Passados muitos anos, a amizade das duas tribos ainda continua manifestando-se sob forma de huvilo e a sua genese corre de boca em boca entre as novas gerações de Makondes e Ajauas.
- Allman Ndioko, Moçambique, 17/05/2005

VOCABULÁRIO:
Huvilo - Uma espécie de amizade carregado de aspectos cómicos e menos sérios;
Makondes Grupo étnico de Moçambique localizado no planalto de Mueda, província de Cabo Delgado. Note-se que existe na República da Tanzania outro grupo de Makondes conhecido por Makondes da Tanzania e que é originário do actual planalto de Mueda.
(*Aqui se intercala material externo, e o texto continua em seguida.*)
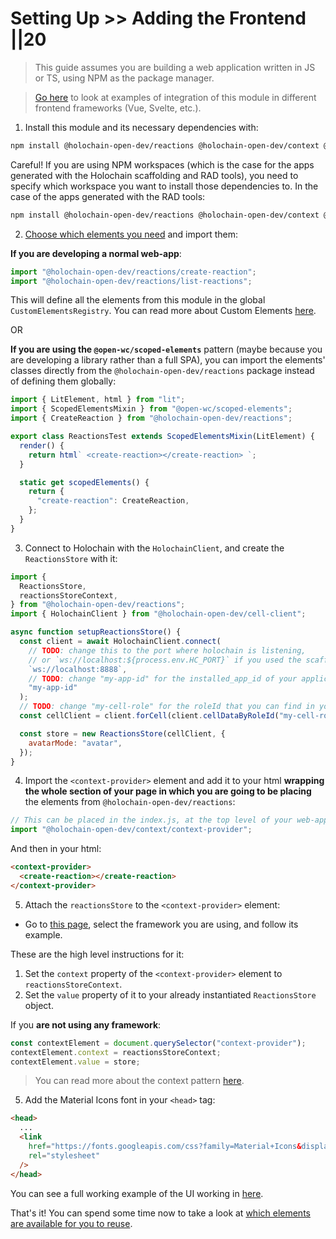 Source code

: # Setting Up >> Adding the Frontend ||20

> This guide assumes you are building a web application written in JS or TS, using NPM as the package manager.

> [Go here](https://holochain-open-dev.github.io/reusable-modules/frontend/frameworks/) to look at examples of integration of this module in different frontend frameworks (Vue, Svelte, etc.).

1. Install this module and its necessary dependencies with:

```bash
npm install @holochain-open-dev/reactions @holochain-open-dev/context @holochain-open-dev/cell-client
```

Careful! If you are using NPM workspaces (which is the case for the apps generated with the Holochain scaffolding and RAD tools), you need to specify which workspace you want to install those dependencies to. In the case of the apps generated with the RAD tools:

```bash
npm install @holochain-open-dev/reactions @holochain-open-dev/context @holochain-open-dev/cell-client -w ui
```

2. [Choose which elements you need](../frontend/elements.md) and import them:

**If you are developing a normal web-app**:

```js
import "@holochain-open-dev/reactions/create-reaction";
import "@holochain-open-dev/reactions/list-reactions";
```

This will define all the elements from this module in the global `CustomElementsRegistry`. You can read more about Custom Elements [here](https://developers.google.com/web/fundamentals/web-components/customelements).

OR

**If you are using the `@open-wc/scoped-elements`** pattern (maybe because you are developing a library rather than a full SPA), you can import the elements' classes directly from the `@holochain-open-dev/reactions` package instead of defining them globally:

```js
import { LitElement, html } from "lit";
import { ScopedElementsMixin } from "@open-wc/scoped-elements";
import { CreateReaction } from "@holochain-open-dev/reactions";

export class ReactionsTest extends ScopedElementsMixin(LitElement) {
  render() {
    return html` <create-reaction></create-reaction> `;
  }

  static get scopedElements() {
    return {
      "create-reaction": CreateReaction,
    };
  }
}
```

3. Connect to Holochain with the `HolochainClient`, and create the `ReactionsStore` with it:

```js
import {
  ReactionsStore,
  reactionsStoreContext,
} from "@holochain-open-dev/reactions";
import { HolochainClient } from "@holochain-open-dev/cell-client";

async function setupReactionsStore() {
  const client = await HolochainClient.connect(
    // TODO: change this to the port where holochain is listening,
    // or `ws://localhost:${process.env.HC_PORT}` if you used the scaffolding tooling to bootstrap the application
    `ws://localhost:8888`,
    // TODO: change "my-app-id" for the installed_app_id of your application
    "my-app-id"
  );
  // TODO: change "my-cell-role" for the roleId that you can find in your "happ.yaml"
  const cellClient = client.forCell(client.cellDataByRoleId("my-cell-role"));

  const store = new ReactionsStore(cellClient, {
    avatarMode: "avatar",
  });
}
```


4. Import the `<context-provider>` element and add it to your html **wrapping the whole section of your page in which you are going to be placing** the elements from `@holochain-open-dev/reactions`:

```js
// This can be placed in the index.js, at the top level of your web-app.
import "@holochain-open-dev/context/context-provider";
```

And then in your html:

```html
<context-provider>
  <create-reaction></create-reaction>
</context-provider>
```

5. Attach the `reactionsStore` to the `<context-provider>` element:

- Go to [this page](https://holochain-open-dev.github.io/reusable-modules/frontend/frameworks/), select the framework you are using, and follow its example.

These are the high level instructions for it:

1. Set the `context` property of the `<context-provider>` element to `reactionsStoreContext`.
2. Set the `value` property of it to your already instantiated `ReactionsStore` object.

If you **are not using any framework**:

```js
const contextElement = document.querySelector("context-provider");
contextElement.context = reactionsStoreContext;
contextElement.value = store;
```

> You can read more about the context pattern [here](https://holochain-open-dev.github.io/reusable-modules/frontend/using/#context).

5. Add the Material Icons font in your `<head>` tag:

```html
<head>
  ...
  <link
    href="https://fonts.googleapis.com/css?family=Material+Icons&display=block"
    rel="stylesheet"
  />
</head>
```

You can see a full working example of the UI working in [here](https://github.com/holochain-open-dev/reactions/blob/main/ui/demo/index.html).


That's it! You can spend some time now to take a look at [which elements are available for you to reuse](../frontend/elements.md).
Ajauas - Grupo étnico de Moçambique localizado no planalto do Niassa, no norte do país.
MbavalaRei do povo Makonde.
Mataca Rei do povo Ajaua.
Kôta Pessoa mais velha que pode ser pai, mãe, avô, tio, etc.
Bangui Soruma ou melhor cannabis sativa;
Mula Árvore frondosa e muito alta frequente no planalto de Mueda. Entre os Makondes de Moçambique a Mula servia, desde os tempos remotos até altura da independência nacional, para sinalizar campas nas grandes florestas do planalto;
Lipalapanda – Chifre de antílope, normalmente, usado para anunciar uma festa ou animar uma sessão cultural;
N’tela Erva medicinal que serve para curar alguma infermidade ou proteger qualquer mal. Normalmente tem tido efeitos mágicos.